● **Work to be completed**
Copy every record verbatim. Leave the pictures out.

● **Document images with source code**
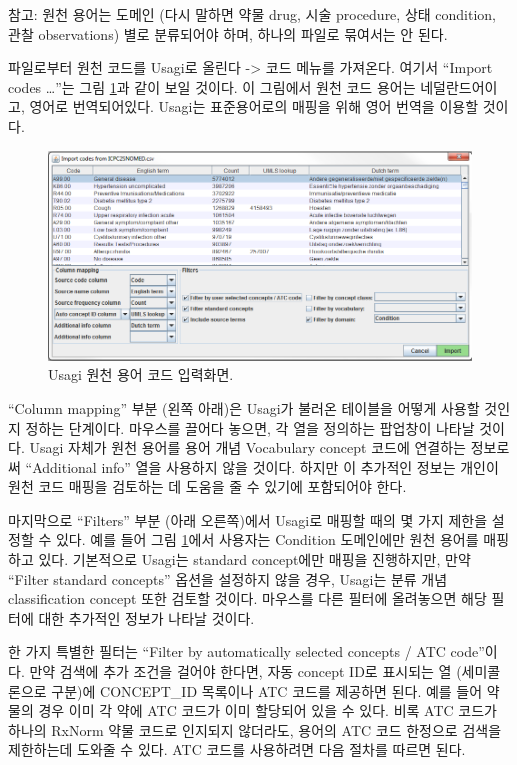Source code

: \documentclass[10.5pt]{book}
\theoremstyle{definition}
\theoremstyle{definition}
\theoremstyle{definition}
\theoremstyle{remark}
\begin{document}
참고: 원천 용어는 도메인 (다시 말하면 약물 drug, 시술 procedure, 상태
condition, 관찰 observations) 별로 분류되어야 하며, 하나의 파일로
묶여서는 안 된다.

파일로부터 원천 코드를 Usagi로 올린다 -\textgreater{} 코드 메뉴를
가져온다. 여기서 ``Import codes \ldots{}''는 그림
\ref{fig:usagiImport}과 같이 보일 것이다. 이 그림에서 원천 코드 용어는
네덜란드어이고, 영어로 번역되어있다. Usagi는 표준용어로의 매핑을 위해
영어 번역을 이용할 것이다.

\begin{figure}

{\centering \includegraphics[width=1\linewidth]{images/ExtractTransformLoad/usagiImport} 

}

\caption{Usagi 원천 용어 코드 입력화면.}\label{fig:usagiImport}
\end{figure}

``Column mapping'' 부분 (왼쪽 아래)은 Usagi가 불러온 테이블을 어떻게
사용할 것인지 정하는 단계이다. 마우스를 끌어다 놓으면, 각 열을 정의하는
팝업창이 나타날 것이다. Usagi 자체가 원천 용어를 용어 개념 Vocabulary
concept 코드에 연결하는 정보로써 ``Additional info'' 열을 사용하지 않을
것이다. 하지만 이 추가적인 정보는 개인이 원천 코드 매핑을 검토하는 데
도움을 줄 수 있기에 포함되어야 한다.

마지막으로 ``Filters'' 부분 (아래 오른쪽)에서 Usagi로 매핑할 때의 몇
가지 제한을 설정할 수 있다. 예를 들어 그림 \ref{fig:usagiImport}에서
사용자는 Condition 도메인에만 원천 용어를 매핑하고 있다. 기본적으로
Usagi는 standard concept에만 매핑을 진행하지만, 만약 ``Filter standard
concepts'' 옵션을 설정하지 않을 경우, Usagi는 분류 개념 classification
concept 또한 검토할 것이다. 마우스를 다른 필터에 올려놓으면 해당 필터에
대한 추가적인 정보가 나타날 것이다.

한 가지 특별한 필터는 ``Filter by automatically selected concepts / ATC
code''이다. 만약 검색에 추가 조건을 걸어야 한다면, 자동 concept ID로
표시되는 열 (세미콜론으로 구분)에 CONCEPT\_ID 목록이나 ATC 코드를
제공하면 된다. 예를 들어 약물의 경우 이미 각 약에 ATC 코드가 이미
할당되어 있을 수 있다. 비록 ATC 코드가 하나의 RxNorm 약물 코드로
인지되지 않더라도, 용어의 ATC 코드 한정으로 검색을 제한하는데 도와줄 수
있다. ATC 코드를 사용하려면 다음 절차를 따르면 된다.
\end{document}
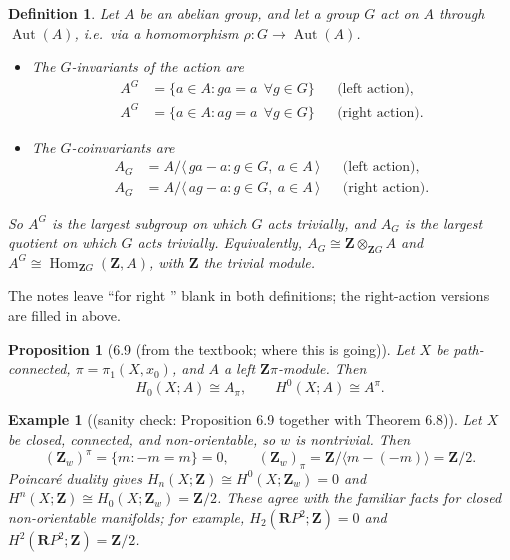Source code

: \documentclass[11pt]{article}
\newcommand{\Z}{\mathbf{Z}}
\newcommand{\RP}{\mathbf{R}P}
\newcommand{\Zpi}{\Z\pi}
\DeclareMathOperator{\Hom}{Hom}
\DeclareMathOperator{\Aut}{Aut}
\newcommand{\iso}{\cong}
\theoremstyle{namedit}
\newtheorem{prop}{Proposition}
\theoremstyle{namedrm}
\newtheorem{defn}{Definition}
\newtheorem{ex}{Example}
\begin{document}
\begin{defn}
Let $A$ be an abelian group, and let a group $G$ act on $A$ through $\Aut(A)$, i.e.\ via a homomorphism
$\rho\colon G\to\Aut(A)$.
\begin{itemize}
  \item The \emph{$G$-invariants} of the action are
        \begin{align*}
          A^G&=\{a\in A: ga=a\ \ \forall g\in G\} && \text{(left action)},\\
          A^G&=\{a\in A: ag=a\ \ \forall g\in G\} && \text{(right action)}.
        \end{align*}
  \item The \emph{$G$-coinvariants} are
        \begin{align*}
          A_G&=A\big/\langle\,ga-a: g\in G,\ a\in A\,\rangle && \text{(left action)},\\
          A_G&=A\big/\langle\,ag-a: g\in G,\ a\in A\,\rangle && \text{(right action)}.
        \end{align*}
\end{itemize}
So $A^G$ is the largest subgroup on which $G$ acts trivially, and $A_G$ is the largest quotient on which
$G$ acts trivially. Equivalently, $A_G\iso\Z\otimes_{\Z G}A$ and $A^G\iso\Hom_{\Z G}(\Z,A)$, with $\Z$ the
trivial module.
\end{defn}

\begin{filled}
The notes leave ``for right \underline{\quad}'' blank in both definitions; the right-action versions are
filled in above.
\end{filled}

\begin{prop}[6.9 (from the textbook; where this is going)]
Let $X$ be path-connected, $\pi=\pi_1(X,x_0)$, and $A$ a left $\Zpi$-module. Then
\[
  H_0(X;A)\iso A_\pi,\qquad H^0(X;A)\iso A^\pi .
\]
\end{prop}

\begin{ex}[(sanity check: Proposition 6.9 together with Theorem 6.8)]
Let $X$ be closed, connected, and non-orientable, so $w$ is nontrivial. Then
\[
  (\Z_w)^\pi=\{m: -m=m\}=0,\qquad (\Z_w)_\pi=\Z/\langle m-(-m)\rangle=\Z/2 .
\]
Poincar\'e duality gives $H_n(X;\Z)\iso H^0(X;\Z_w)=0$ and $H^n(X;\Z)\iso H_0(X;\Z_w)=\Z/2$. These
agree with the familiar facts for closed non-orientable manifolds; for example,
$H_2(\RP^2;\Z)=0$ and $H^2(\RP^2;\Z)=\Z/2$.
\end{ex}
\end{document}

● **Answer section**
Source code

: \documentclass[10.5pt]{book}
\theoremstyle{definition}
\theoremstyle{definition}
\theoremstyle{definition}
\theoremstyle{remark}
\begin{document}
참고: 원천 용어는 도메인 (다시 말하면 약물 drug, 시술 procedure, 상태
condition, 관찰 observations) 별로 분류되어야 하며, 하나의 파일로
묶여서는 안 된다.

파일로부터 원천 코드를 Usagi로 올린다 -\textgreater{} 코드 메뉴를
가져온다. 여기서 ``Import codes \ldots{}''는 그림
\ref{fig:usagiImport}과 같이 보일 것이다. 이 그림에서 원천 코드 용어는
네덜란드어이고, 영어로 번역되어있다. Usagi는 표준용어로의 매핑을 위해
영어 번역을 이용할 것이다.

\begin{figure}

{\centering \includegraphics[width=1\linewidth]{images/ExtractTransformLoad/usagiImport} 

}

\caption{Usagi 원천 용어 코드 입력화면.}\label{fig:usagiImport}
\end{figure}

``Column mapping'' 부분 (왼쪽 아래)은 Usagi가 불러온 테이블을 어떻게
사용할 것인지 정하는 단계이다. 마우스를 끌어다 놓으면, 각 열을 정의하는
팝업창이 나타날 것이다. Usagi 자체가 원천 용어를 용어 개념 Vocabulary
concept 코드에 연결하는 정보로써 ``Additional info'' 열을 사용하지 않을
것이다. 하지만 이 추가적인 정보는 개인이 원천 코드 매핑을 검토하는 데
도움을 줄 수 있기에 포함되어야 한다.

마지막으로 ``Filters'' 부분 (아래 오른쪽)에서 Usagi로 매핑할 때의 몇
가지 제한을 설정할 수 있다. 예를 들어 그림 \ref{fig:usagiImport}에서
사용자는 Condition 도메인에만 원천 용어를 매핑하고 있다. 기본적으로
Usagi는 standard concept에만 매핑을 진행하지만, 만약 ``Filter standard
concepts'' 옵션을 설정하지 않을 경우, Usagi는 분류 개념 classification
concept 또한 검토할 것이다. 마우스를 다른 필터에 올려놓으면 해당 필터에
대한 추가적인 정보가 나타날 것이다.

한 가지 특별한 필터는 ``Filter by automatically selected concepts / ATC
code''이다. 만약 검색에 추가 조건을 걸어야 한다면, 자동 concept ID로
표시되는 열 (세미콜론으로 구분)에 CONCEPT\_ID 목록이나 ATC 코드를
제공하면 된다. 예를 들어 약물의 경우 이미 각 약에 ATC 코드가 이미
할당되어 있을 수 있다. 비록 ATC 코드가 하나의 RxNorm 약물 코드로
인지되지 않더라도, 용어의 ATC 코드 한정으로 검색을 제한하는데 도와줄 수
있다. ATC 코드를 사용하려면 다음 절차를 따르면 된다.
\end{document}
Source code

: \documentclass[11pt]{article}
\newcommand{\Z}{\mathbf{Z}}
\newcommand{\RP}{\mathbf{R}P}
\newcommand{\Zpi}{\Z\pi}
\DeclareMathOperator{\Hom}{Hom}
\DeclareMathOperator{\Aut}{Aut}
\newcommand{\iso}{\cong}
\theoremstyle{namedit}
\newtheorem{prop}{Proposition}
\theoremstyle{namedrm}
\newtheorem{defn}{Definition}
\newtheorem{ex}{Example}
\begin{document}
\begin{defn}
Let $A$ be an abelian group, and let a group $G$ act on $A$ through $\Aut(A)$, i.e.\ via a homomorphism
$\rho\colon G\to\Aut(A)$.
\begin{itemize}
  \item The \emph{$G$-invariants} of the action are
        \begin{align*}
          A^G&=\{a\in A: ga=a\ \ \forall g\in G\} && \text{(left action)},\\
          A^G&=\{a\in A: ag=a\ \ \forall g\in G\} && \text{(right action)}.
        \end{align*}
  \item The \emph{$G$-coinvariants} are
        \begin{align*}
          A_G&=A\big/\langle\,ga-a: g\in G,\ a\in A\,\rangle && \text{(left action)},\\
          A_G&=A\big/\langle\,ag-a: g\in G,\ a\in A\,\rangle && \text{(right action)}.
        \end{align*}
\end{itemize}
So $A^G$ is the largest subgroup on which $G$ acts trivially, and $A_G$ is the largest quotient on which
$G$ acts trivially. Equivalently, $A_G\iso\Z\otimes_{\Z G}A$ and $A^G\iso\Hom_{\Z G}(\Z,A)$, with $\Z$ the
trivial module.
\end{defn}

\begin{filled}
The notes leave ``for right \underline{\quad}'' blank in both definitions; the right-action versions are
filled in above.
\end{filled}

\begin{prop}[6.9 (from the textbook; where this is going)]
Let $X$ be path-connected, $\pi=\pi_1(X,x_0)$, and $A$ a left $\Zpi$-module. Then
\[
  H_0(X;A)\iso A_\pi,\qquad H^0(X;A)\iso A^\pi .
\]
\end{prop}

\begin{ex}[(sanity check: Proposition 6.9 together with Theorem 6.8)]
Let $X$ be closed, connected, and non-orientable, so $w$ is nontrivial. Then
\[
  (\Z_w)^\pi=\{m: -m=m\}=0,\qquad (\Z_w)_\pi=\Z/\langle m-(-m)\rangle=\Z/2 .
\]
Poincar\'e duality gives $H_n(X;\Z)\iso H^0(X;\Z_w)=0$ and $H^n(X;\Z)\iso H_0(X;\Z_w)=\Z/2$. These
agree with the familiar facts for closed non-orientable manifolds; for example,
$H_2(\RP^2;\Z)=0$ and $H^2(\RP^2;\Z)=\Z/2$.
\end{ex}
\end{document}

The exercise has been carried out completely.